I was encouraged to express breast milk for Molly. I was given a Polaroid photo that showed all of her face, without all of the tubes and tape. It was to help me ‘think baby thoughts’ when it was time to express colostrum (and later, milk) for her. At first, I was bringing tiny amounts of colostrum (like, 1-2 ml at a time) down to the nurses and bashfully handing it over, saying, “Sorry it’s not much.” They chuckled and let me know that she wouldn’t be taking anything for the first 24 hours, and even then they would have to be very careful – only giving her about 1ml every second hour, and seeing how she tolerated it.

After a few hours on CPAP, it became clear that Molly needed a little more help, so they intubated her. We were told there would be some risk to Molly’s eyesight and brain function as a result, but hopefully she would not need to be ventilated for long, which would minimise the risk. As it turns out, she was only ventilated for 12 hours before being weaned onto CPAP once again, and after only another day, she was breathing with no assistance at all. It is utterly amazing to me what such a tiny, tiny human body is capable of.

On day three, I got to hold her. Mum was with me, and she cried with me as I held Molly against my skin for the first time. I longed so much to absorb Molly back into my body, where she still belonged. I never wanted to let her go again. It was exquisitely painful. Yet, I was so relieved that she was healthy and safe. Molly knew it was me, too. While I was holding her, she nuzzled into my skin, and then practically lunged at where she knew my breast was waiting. My 31-weeker had a rooting reflex so strong she almost crawled in my arms. Absolute amazement. Unfortunately, I was not allowed to satisfy her wishes, as it would have been too physically draining for her to attempt to feed – she needed to reserve all of her strength for the simple act of growing and gaining weight. Instead, I held my little Molly for hours, until my arm went numb, my stomach complained of hunger, and my back ached from sitting so still. Sadly, I handed her back over to the nurse.

By this stage, Molly had an OGT (Oro-Gastric Tube – a tube going through her mouth and down into her stomach), through which she was being fed tiny amounts of my colostrum/milk. Molly was tolerating the feedings well, and so the amounts she was being fed were slowly increasing. She had also been started on various other medications and nutrients via a drip, to make sure she stayed hydrated and to give her additional ‘growing power’, I guess. My first cuddle with her would be my only one for days, as she was placed under phototherapy lights to treat her worsening jaundice, so I was very lucky to get one when I did.
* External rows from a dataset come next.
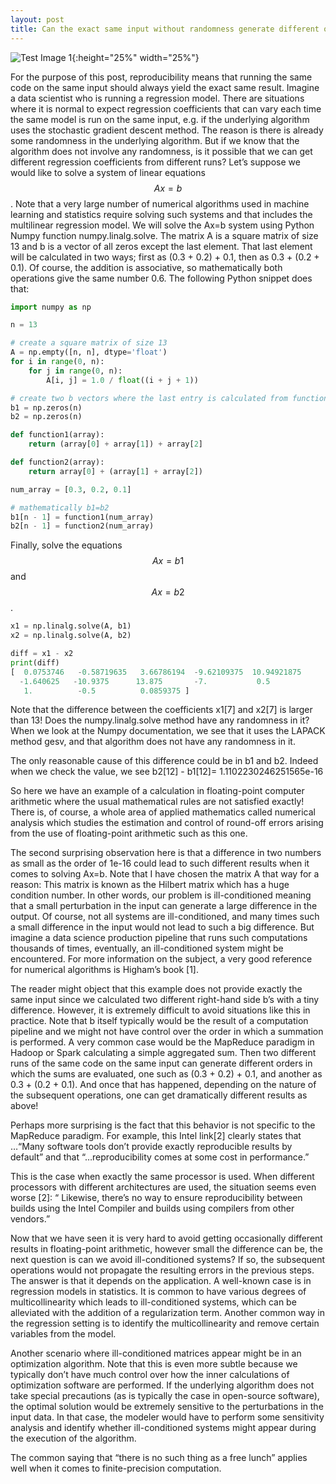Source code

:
 ```yaml
---
layout: post
title: Can the exact same input without randomness generate different outputs?
---
```


![Test Image 1](https://muratmut.github.io/images/repro-p1.PNG){:height="25%" width="25%"}

For the purpose of this post, reproducibility means that running the same code on the same input should always yield the exact same result.
Imagine a data scientist who is running a regression model. There are situations where it is normal to expect regression coefficients that can vary each time the same model is run on the same input, e.g. if the underlying algorithm uses the stochastic gradient descent method. The reason is there is already some randomness in the underlying algorithm. But if we know that the algorithm does not involve any randomness, is it possible that we can get different regression coefficients from different runs?
Let’s suppose we would like to solve a system of linear equations $$Ax=b$$. Note that a very large number of numerical algorithms used in machine learning and statistics require solving such systems and that includes the multilinear regression model. We will solve the Ax=b system using Python Numpy function numpy.linalg.solve. The matrix A is a square matrix of size 13 and b is a vector of all zeros except the last element. That last element will be calculated in two ways; first as (0.3 + 0.2) + 0.1, then as 0.3 + (0.2 + 0.1). Of course, the addition is associative, so mathematically both operations give the same number 0.6.
The following Python snippet does that:

```python
import numpy as np

n = 13

# create a square matrix of size 13
A = np.empty([n, n], dtype='float')
for i in range(0, n):
    for j in range(0, n):
        A[i, j] = 1.0 / float((i + j + 1))

# create two b vectors where the last entry is calculated from function1 and function2.
b1 = np.zeros(n)
b2 = np.zeros(n)

def function1(array):
    return (array[0] + array[1]) + array[2]

def function2(array):
    return array[0] + (array[1] + array[2])

num_array = [0.3, 0.2, 0.1]

# mathematically b1=b2
b1[n - 1] = function1(num_array)
b2[n - 1] = function2(num_array)

```
Finally, solve the equations $$Ax=b1$$ and $$Ax=b2$$.

```python
x1 = np.linalg.solve(A, b1)
x2 = np.linalg.solve(A, b2)

diff = x1 - x2
print(diff)
[  0.0753746   -0.58719635   3.66786194  -9.62109375  10.94921875
  -1.640625   -10.9375      13.875       -7.           0.5
   1.          -0.5          0.0859375 ]
```

Note that the difference between the coefficients x1[7] and x2[7] is larger than 13! Does the numpy.linalg.solve method have any randomness in it? When we look at the Numpy documentation, we see that it uses the LAPACK method gesv, and that algorithm does not have any randomness in it.

The only reasonable cause of this difference could be in b1 and b2. Indeed when we check the value, we see
b2[12] - b1[12]= 1.1102230246251565e-16

So here we have an example of a calculation in floating-point computer arithmetic where the usual mathematical rules are not satisfied exactly! There is, of course, a whole area of applied mathematics called numerical analysis which studies the estimation and control of round-off errors arising from the use of floating-point arithmetic such as this one.

The second surprising observation here is that a difference in two numbers as small as the order of 1e-16 could lead to such different results when it comes to solving Ax=b. Note that I have chosen the matrix A that way for a reason: This matrix is known as the Hilbert matrix which has a huge condition number. In other words, our problem is ill-conditioned meaning that a small perturbation in the input can generate a large difference in the output. Of course, not all systems are ill-conditioned, and many times such a small difference in the input would not lead to such a big difference. But imagine a data science production pipeline that runs such computations thousands of times, eventually, an ill-conditioned system might be encountered. For more information on the subject, a very good reference for numerical algorithms is Higham’s book [1].

The reader might object that this example does not provide exactly the same input since we calculated two different right-hand side b’s with a tiny difference. However, it is extremely difficult to avoid situations like this in practice. Note that b itself typically would be the result of a computation pipeline and we might not have control over the order in which a summation is performed. A very common case would be the MapReduce paradigm in Hadoop or Spark calculating a simple aggregated sum. Then two different runs of the same code on the same input can generate different orders in which the sums are evaluated, one such as (0.3 + 0.2) + 0.1, and another as 0.3 + (0.2 + 0.1). And once that has happened, depending on the nature of the subsequent operations, one can get dramatically different results as above!

Perhaps more surprising is the fact that this behavior is not specific to the MapReduce paradigm. For example, this Intel link[2] clearly states that …“Many software tools don’t provide exactly reproducible results by default” and that “…reproducibility comes at some cost in performance.”

This is the case when exactly the same processor is used. When different processors with different architectures are used, the situation seems even worse [2]:
“ Likewise, there’s no way to ensure reproducibility between builds using the Intel Compiler and builds using compilers from other vendors.”

Now that we have seen it is very hard to avoid getting occasionally different results in floating-point arithmetic, however small the difference can be, the next question is can we avoid ill-conditioned systems? If so, the subsequent operations would not propagate the resulting errors in the previous steps. The answer is that it depends on the application. A well-known case is in regression models in statistics. It is common to have various degrees of multicollinearity which leads to ill-conditioned systems, which can be alleviated with the addition of a regularization term. Another common way in the regression setting is to identify the multicollinearity and remove certain variables from the model.

Another scenario where ill-conditioned matrices appear might be in an optimization algorithm. Note that this is even more subtle because we typically don’t have much control over how the inner calculations of optimization software are performed. If the underlying algorithm does not take special precautions (as is typically the case in open-source software), the optimal solution would be extremely sensitive to the perturbations in the input data. In that case, the modeler would have to perform some sensitivity analysis and identify whether ill-conditioned systems might appear during the execution of the algorithm.

The common saying that “there is no such thing as a free lunch” applies well when it comes to finite-precision computation.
We also received the news that Molly was stable enough to be transferred back to our closest hospital, and that, as soon as an appropriate bed was available, she would be moved.

This was very welcome news, as day three also happened to be the day that I was abruptly discharged from the maternity ward upstairs. To put it mildly, I was a mess. I am so grateful that my Mum was with me that day (Tom was at home with Tiernan for most of it), because she helped me through one of the toughest days of my life. I couldn’t bring myself to leave my baby at the hospital. The thought of it made me feel lost inside… almost destitute. However, at the same time, I desperately missed Tiernan and wanted to be home with him, too. I was stuck, without a clue of what to do. I think the strength of my emotions on that day may be attributed, in some part, to ‘baby blues.’ I experienced it on day three with Tiernan, when my milk came in, and it was the same again with Molly. While I recognised it for what it was, it didn’t really help me to see through the fog to a solution I could live with. The attitude of the staff on the maternity ward did not help, either. They showed no regard for the trauma I was experiencing. I constantly missed meals (I was downstairs visiting my baby), and no-one bothered to hold them for me; I was treated with exasperation when I asked for more supplies of syringes, sterilising solutions and other equipment I needed to express breast milk; and when being discharged, I was rudely asked what time I would be gone by. I couldn’t believe it. Thank goodness for Mum – she got me in touch with the hospital social worker, who arranged for me to stay the night in the accommodation reserved for cancer patients who are undergoing long-term treatment. I just needed one night to clear my head and get used to the idea of leaving Molly behind.

As it turned out, that one extra night also helped me to gain a little perspective on the situation. Tom, who stayed the night with me, met another mother who had a baby in the NICU. Her baby was a couple of months old, and she had been alternating fortnights spent at home in Dubbo, with her other children, and there at the hospital with her tiny baby. Talk about heart breaking. It made me realise that leaving Molly at Westmead was not the worst thing in the world – it would take an hour, at most, to travel to see her every day. It would be easy to divide my time between home and Westmead. Easy peasey, compared with a drive to Dubbo and back.

By morning, I had made up my mind to go home and see Tiernan, and sleep in my own bed for the first time in almost a week. We went to visit Molly, and received the news that she was booked in for transfer to Nepean that day. It was such a relief. It seemed to make all the difference – we would be only twenty minutes away from her, we wouldn’t have to battle traffic or parking issues, and I would be able to spend time with both of my children much more easily, which was so important to me. We said goodbye to the NICU at Westmead on Molly’s fourth day, and we will be forever grateful to the wonderful doctors and nurses who saved our precious girl’s life.

The NICU at Nepean Hospital was Molly’s new home for the next six weeks of her life, and it was there that we would learn more about becoming involved in her care, the many, many tests she would need to give a picture of her physical health, and more about the ups and downs of daily NICU life. Stay tuned for more!

This is Molly’s birth story, continued on from here.

I didn’t sleep much on the night before Molly’s birth. I was feeling too miserable. I made up my mind not to go through with things in the morning until I had spoken to an obstetrician and confirmed that this was definitely the right thing to do. It sure didn’t feel like the right thing to do. It felt like I was about to allow my perfectly healthy baby to be taken from my body way before she was ready. I could have justified it more easily had I felt that I was so unwell I couldn’t continue the pregnancy. But I didn’t feel unwell at all. Looking back, I think this has been the hardest thing to accept: that my body was failing Molly, and she was the one who was going to suffer most for it, not me.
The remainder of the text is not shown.